• _What to work on_: Scan the listing for "request" and copy out each line that has it.

• _Record set_:
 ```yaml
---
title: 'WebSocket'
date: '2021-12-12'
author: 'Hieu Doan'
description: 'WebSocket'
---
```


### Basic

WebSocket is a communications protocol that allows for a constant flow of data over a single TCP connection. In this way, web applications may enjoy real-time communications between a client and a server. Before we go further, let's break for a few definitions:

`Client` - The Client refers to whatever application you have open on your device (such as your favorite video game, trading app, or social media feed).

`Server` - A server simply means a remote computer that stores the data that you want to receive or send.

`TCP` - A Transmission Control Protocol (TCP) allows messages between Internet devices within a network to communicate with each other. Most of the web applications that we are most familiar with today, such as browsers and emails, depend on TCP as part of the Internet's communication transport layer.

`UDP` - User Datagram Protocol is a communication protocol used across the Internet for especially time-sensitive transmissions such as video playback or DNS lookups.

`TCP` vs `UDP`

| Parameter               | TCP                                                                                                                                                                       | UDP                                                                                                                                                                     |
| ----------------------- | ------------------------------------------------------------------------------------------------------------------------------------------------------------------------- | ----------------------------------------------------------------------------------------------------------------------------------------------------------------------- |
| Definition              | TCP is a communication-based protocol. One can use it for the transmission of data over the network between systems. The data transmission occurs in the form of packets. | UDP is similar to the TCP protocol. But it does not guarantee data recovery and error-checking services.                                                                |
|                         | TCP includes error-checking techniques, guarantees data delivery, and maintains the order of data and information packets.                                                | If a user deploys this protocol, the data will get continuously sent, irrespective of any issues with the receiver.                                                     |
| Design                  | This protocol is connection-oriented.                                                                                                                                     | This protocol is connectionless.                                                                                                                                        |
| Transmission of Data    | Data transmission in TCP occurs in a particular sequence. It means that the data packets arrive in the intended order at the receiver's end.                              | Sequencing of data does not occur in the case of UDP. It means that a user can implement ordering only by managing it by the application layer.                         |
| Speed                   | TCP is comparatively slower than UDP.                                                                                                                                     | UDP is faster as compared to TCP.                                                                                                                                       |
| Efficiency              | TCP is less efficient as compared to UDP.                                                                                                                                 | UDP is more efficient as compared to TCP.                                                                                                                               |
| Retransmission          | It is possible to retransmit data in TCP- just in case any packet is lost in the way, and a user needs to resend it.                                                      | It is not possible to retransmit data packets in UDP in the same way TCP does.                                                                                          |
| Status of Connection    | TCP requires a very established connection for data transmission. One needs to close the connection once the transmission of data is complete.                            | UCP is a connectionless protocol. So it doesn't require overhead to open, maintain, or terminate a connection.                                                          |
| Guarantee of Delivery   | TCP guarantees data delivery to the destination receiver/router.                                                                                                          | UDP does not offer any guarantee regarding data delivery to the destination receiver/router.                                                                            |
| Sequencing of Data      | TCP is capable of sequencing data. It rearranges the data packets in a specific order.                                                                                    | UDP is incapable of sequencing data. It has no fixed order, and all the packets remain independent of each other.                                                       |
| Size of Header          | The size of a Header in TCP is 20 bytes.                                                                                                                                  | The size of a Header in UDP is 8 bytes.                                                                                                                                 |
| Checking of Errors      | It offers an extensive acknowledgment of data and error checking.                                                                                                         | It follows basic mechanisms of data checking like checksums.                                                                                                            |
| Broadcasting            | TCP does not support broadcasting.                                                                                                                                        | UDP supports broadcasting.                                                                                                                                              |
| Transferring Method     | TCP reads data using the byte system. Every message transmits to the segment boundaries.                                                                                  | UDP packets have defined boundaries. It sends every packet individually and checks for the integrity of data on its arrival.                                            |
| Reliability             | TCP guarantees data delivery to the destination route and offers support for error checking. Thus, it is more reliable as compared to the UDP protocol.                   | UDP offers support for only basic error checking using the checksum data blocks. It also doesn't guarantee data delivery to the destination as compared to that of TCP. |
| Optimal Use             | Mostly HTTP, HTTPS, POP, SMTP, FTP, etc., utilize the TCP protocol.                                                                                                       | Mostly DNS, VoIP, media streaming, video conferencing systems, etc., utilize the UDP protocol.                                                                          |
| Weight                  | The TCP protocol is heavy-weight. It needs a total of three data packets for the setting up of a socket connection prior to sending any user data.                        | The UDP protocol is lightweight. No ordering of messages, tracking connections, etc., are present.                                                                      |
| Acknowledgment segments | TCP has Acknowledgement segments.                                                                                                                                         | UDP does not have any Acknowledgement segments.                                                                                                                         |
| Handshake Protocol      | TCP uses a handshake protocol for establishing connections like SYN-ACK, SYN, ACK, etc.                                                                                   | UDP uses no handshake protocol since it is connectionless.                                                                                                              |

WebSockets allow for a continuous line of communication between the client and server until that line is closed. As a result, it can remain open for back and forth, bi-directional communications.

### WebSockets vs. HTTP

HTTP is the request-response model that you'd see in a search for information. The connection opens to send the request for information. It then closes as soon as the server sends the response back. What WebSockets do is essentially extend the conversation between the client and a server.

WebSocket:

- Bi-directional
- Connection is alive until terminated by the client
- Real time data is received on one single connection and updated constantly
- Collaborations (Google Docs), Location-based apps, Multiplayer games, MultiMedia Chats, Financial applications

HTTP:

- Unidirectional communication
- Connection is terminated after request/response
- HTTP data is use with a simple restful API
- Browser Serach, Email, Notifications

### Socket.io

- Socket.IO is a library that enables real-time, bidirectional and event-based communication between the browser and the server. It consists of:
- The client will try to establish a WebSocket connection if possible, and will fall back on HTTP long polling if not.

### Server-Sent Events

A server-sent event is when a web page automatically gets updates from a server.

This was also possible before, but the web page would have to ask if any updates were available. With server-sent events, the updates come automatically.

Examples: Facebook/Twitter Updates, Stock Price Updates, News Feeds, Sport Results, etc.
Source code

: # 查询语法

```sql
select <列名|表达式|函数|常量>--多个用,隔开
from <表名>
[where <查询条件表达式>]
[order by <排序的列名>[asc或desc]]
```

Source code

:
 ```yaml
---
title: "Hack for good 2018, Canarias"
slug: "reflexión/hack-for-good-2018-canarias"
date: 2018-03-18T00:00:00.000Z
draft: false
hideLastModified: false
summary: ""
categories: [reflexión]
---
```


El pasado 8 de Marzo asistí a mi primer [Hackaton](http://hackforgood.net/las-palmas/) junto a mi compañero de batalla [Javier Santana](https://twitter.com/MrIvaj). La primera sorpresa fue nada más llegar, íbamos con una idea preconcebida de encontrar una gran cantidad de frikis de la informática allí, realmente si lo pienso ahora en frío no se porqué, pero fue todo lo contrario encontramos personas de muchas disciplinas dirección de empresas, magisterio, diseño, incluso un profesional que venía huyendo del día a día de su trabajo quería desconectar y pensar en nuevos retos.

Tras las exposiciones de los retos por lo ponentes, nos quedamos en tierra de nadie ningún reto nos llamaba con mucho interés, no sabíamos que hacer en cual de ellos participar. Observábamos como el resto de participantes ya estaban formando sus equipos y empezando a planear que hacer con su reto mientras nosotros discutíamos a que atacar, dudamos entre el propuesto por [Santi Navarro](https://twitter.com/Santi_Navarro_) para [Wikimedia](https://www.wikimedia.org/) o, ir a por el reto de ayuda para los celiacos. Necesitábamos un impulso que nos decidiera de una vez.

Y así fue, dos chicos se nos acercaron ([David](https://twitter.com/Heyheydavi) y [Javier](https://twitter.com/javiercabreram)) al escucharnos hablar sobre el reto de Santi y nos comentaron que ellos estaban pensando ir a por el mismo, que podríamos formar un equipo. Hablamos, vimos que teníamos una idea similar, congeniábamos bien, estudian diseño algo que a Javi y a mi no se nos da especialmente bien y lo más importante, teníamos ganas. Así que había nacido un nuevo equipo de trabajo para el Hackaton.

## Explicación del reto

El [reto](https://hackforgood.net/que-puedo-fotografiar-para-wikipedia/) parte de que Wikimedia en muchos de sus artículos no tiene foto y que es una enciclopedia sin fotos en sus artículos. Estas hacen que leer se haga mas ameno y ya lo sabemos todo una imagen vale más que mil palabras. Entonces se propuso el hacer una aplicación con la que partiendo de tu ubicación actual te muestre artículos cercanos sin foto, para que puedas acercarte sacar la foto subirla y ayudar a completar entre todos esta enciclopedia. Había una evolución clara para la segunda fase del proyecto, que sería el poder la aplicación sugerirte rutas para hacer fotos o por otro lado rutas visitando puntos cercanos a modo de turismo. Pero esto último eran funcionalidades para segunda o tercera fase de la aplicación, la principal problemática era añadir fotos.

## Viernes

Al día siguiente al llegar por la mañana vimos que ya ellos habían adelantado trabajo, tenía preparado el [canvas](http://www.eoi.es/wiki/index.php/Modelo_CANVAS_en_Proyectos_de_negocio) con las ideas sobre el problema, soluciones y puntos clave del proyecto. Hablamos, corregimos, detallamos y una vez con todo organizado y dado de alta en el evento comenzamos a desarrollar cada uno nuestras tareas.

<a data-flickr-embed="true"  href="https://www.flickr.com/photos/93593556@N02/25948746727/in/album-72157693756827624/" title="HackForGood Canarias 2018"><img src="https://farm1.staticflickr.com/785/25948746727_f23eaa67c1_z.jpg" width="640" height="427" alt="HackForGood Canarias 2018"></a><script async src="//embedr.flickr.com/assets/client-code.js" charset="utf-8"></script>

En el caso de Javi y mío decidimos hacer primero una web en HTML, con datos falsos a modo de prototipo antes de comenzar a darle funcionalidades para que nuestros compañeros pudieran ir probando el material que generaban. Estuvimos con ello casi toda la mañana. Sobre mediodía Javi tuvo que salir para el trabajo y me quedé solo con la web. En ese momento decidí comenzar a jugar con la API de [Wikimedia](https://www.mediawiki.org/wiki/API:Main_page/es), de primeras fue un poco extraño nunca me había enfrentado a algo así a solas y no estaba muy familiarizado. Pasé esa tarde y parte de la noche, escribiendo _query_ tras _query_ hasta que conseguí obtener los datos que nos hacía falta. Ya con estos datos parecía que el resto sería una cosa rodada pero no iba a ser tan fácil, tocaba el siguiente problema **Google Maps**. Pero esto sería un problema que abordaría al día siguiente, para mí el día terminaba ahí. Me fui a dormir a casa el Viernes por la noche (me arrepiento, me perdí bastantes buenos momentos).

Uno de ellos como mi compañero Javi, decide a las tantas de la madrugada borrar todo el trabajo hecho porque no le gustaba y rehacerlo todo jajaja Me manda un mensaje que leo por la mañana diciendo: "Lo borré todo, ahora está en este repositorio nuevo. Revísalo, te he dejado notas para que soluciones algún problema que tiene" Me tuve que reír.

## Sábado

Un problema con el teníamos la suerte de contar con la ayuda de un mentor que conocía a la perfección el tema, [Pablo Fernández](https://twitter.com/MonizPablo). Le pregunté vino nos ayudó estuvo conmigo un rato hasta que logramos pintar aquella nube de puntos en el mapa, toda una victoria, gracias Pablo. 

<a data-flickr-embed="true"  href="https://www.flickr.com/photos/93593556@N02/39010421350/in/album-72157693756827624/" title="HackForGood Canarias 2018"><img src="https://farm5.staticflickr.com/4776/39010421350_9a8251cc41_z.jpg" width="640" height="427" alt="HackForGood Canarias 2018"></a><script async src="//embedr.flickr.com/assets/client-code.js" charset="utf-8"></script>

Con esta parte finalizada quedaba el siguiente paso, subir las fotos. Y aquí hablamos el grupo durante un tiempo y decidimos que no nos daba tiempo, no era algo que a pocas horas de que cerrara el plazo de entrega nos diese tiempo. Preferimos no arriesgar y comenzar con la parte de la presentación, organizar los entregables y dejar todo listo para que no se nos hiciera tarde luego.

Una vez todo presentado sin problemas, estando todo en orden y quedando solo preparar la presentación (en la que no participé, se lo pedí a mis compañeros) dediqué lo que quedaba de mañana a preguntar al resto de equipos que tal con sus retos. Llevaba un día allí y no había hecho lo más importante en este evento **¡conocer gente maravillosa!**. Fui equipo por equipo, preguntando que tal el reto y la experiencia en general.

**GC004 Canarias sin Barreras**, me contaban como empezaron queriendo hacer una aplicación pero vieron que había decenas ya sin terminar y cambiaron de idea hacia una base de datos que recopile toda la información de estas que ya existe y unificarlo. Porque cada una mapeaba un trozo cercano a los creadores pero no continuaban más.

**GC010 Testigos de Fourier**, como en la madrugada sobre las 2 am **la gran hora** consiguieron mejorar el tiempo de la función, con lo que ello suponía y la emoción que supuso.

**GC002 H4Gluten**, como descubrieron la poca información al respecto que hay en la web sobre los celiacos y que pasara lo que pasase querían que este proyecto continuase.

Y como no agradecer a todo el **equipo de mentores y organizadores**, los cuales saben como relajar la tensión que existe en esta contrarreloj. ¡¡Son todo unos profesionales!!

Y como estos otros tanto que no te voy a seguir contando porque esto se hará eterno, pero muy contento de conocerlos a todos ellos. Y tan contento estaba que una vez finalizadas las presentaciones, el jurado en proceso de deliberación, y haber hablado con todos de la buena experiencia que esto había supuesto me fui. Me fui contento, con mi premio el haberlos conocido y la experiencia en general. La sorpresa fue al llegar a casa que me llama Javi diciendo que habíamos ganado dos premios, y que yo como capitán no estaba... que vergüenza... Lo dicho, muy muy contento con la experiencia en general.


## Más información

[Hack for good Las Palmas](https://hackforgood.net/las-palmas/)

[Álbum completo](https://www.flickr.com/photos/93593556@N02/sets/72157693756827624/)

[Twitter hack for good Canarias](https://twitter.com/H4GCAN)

• _Exercise result_:
HTTP is the request-response model that you'd see in a search for information. The connection opens to send the request for information. It then closes as soon as the server sends the response back. What WebSockets do is essentially extend the conversation between the client and a server.
- Connection is terminated after request/response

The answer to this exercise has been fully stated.